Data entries
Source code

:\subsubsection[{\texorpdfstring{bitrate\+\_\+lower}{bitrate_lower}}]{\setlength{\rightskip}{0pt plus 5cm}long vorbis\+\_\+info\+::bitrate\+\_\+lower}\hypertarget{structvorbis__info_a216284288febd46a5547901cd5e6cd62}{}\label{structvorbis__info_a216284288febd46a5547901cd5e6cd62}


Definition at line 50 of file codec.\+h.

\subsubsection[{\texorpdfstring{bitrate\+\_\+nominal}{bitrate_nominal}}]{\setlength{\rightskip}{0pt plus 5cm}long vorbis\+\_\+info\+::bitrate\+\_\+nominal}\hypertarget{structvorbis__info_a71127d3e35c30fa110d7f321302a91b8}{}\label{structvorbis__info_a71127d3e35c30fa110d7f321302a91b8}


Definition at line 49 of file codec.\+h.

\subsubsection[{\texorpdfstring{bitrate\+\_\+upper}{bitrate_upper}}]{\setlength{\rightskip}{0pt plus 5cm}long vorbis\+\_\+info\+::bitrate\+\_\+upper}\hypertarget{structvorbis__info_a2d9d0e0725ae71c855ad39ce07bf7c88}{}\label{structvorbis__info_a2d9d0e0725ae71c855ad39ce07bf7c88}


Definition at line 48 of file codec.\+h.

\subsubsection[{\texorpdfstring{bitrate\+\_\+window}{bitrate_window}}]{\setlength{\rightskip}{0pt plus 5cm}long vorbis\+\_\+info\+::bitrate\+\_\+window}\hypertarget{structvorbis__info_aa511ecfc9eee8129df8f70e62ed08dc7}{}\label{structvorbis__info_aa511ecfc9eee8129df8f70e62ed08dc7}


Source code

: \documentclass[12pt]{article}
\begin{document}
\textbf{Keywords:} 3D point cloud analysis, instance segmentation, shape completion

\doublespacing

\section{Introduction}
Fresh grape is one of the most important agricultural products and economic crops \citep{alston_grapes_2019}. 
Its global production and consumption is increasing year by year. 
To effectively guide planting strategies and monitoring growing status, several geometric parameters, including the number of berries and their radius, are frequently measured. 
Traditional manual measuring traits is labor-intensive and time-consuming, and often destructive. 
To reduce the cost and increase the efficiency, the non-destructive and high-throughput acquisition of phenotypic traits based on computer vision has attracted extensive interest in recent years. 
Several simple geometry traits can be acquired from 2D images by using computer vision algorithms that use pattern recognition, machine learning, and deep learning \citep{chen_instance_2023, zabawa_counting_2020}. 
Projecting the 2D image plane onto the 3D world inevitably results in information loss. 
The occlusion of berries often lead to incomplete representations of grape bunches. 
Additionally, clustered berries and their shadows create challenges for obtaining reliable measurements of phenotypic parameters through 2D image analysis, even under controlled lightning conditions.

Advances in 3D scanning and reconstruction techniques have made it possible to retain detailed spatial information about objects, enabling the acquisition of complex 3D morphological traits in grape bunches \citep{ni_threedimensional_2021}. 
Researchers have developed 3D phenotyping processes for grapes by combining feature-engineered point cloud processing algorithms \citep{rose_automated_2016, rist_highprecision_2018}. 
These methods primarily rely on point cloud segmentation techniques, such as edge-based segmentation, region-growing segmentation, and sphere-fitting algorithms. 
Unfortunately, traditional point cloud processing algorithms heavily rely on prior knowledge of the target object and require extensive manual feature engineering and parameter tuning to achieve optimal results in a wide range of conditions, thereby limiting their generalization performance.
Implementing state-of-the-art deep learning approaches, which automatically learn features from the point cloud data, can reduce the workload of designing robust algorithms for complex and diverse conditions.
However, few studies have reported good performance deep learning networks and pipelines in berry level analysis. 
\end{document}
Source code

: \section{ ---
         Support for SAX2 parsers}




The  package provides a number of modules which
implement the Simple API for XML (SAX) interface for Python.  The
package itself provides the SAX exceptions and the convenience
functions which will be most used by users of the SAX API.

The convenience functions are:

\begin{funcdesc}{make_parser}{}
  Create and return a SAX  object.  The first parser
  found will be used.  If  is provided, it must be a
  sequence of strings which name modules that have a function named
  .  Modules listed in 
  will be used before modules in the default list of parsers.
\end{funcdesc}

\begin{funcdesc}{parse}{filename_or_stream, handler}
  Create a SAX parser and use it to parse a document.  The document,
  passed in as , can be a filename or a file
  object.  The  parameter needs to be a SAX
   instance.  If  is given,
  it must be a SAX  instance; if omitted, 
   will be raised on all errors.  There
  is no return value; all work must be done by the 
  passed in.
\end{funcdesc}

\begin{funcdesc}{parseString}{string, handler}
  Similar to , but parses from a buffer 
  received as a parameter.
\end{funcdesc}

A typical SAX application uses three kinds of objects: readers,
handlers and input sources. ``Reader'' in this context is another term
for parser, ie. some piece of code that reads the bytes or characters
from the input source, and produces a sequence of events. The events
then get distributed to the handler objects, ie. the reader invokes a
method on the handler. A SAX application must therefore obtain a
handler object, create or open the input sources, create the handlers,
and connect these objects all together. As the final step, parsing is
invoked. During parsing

BRIEF
All of the entries above should be output exactly as they are.

WRITTEN RESPONSE
Source code

:\subsubsection[{\texorpdfstring{bitrate\+\_\+lower}{bitrate_lower}}]{\setlength{\rightskip}{0pt plus 5cm}long vorbis\+\_\+info\+::bitrate\+\_\+lower}\hypertarget{structvorbis__info_a216284288febd46a5547901cd5e6cd62}{}\label{structvorbis__info_a216284288febd46a5547901cd5e6cd62}


Definition at line 50 of file codec.\+h.

\subsubsection[{\texorpdfstring{bitrate\+\_\+nominal}{bitrate_nominal}}]{\setlength{\rightskip}{0pt plus 5cm}long vorbis\+\_\+info\+::bitrate\+\_\+nominal}\hypertarget{structvorbis__info_a71127d3e35c30fa110d7f321302a91b8}{}\label{structvorbis__info_a71127d3e35c30fa110d7f321302a91b8}


Definition at line 49 of file codec.\+h.

\subsubsection[{\texorpdfstring{bitrate\+\_\+upper}{bitrate_upper}}]{\setlength{\rightskip}{0pt plus 5cm}long vorbis\+\_\+info\+::bitrate\+\_\+upper}\hypertarget{structvorbis__info_a2d9d0e0725ae71c855ad39ce07bf7c88}{}\label{structvorbis__info_a2d9d0e0725ae71c855ad39ce07bf7c88}


Definition at line 48 of file codec.\+h.

\subsubsection[{\texorpdfstring{bitrate\+\_\+window}{bitrate_window}}]{\setlength{\rightskip}{0pt plus 5cm}long vorbis\+\_\+info\+::bitrate\+\_\+window}\hypertarget{structvorbis__info_aa511ecfc9eee8129df8f70e62ed08dc7}{}\label{structvorbis__info_aa511ecfc9eee8129df8f70e62ed08dc7}


Source code

: \documentclass[12pt]{article}
\begin{document}
\textbf{Keywords:} 3D point cloud analysis, instance segmentation, shape completion

\doublespacing

\section{Introduction}
Fresh grape is one of the most important agricultural products and economic crops \citep{alston_grapes_2019}. 
Its global production and consumption is increasing year by year. 
To effectively guide planting strategies and monitoring growing status, several geometric parameters, including the number of berries and their radius, are frequently measured. 
Traditional manual measuring traits is labor-intensive and time-consuming, and often destructive. 
To reduce the cost and increase the efficiency, the non-destructive and high-throughput acquisition of phenotypic traits based on computer vision has attracted extensive interest in recent years. 
Several simple geometry traits can be acquired from 2D images by using computer vision algorithms that use pattern recognition, machine learning, and deep learning \citep{chen_instance_2023, zabawa_counting_2020}. 
Projecting the 2D image plane onto the 3D world inevitably results in information loss. 
The occlusion of berries often lead to incomplete representations of grape bunches. 
Additionally, clustered berries and their shadows create challenges for obtaining reliable measurements of phenotypic parameters through 2D image analysis, even under controlled lightning conditions.

Advances in 3D scanning and reconstruction techniques have made it possible to retain detailed spatial information about objects, enabling the acquisition of complex 3D morphological traits in grape bunches \citep{ni_threedimensional_2021}. 
Researchers have developed 3D phenotyping processes for grapes by combining feature-engineered point cloud processing algorithms \citep{rose_automated_2016, rist_highprecision_2018}. 
These methods primarily rely on point cloud segmentation techniques, such as edge-based segmentation, region-growing segmentation, and sphere-fitting algorithms. 
Unfortunately, traditional point cloud processing algorithms heavily rely on prior knowledge of the target object and require extensive manual feature engineering and parameter tuning to achieve optimal results in a wide range of conditions, thereby limiting their generalization performance.
Implementing state-of-the-art deep learning approaches, which automatically learn features from the point cloud data, can reduce the workload of designing robust algorithms for complex and diverse conditions.
However, few studies have reported good performance deep learning networks and pipelines in berry level analysis. 
\end{document}
Source code

: \section{ ---
         Support for SAX2 parsers}




The  package provides a number of modules which
implement the Simple API for XML (SAX) interface for Python.  The
package itself provides the SAX exceptions and the convenience
functions which will be most used by users of the SAX API.

The convenience functions are:

\begin{funcdesc}{make_parser}{}
  Create and return a SAX  object.  The first parser
  found will be used.  If  is provided, it must be a
  sequence of strings which name modules that have a function named
  .  Modules listed in 
  will be used before modules in the default list of parsers.
\end{funcdesc}

\begin{funcdesc}{parse}{filename_or_stream, handler}
  Create a SAX parser and use it to parse a document.  The document,
  passed in as , can be a filename or a file
  object.  The  parameter needs to be a SAX
   instance.  If  is given,
  it must be a SAX  instance; if omitted, 
   will be raised on all errors.  There
  is no return value; all work must be done by the 
  passed in.
\end{funcdesc}

\begin{funcdesc}{parseString}{string, handler}
  Similar to , but parses from a buffer 
  received as a parameter.
\end{funcdesc}

A typical SAX application uses three kinds of objects: readers,
handlers and input sources. ``Reader'' in this context is another term
for parser, ie. some piece of code that reads the bytes or characters
from the input source, and produces a sequence of events. The events
then get distributed to the handler objects, ie. the reader invokes a
method on the handler. A SAX application must therefore obtain a
handler object, create or open the input sources, create the handlers,
and connect these objects all together. As the final step, parsing is
invoked. During parsing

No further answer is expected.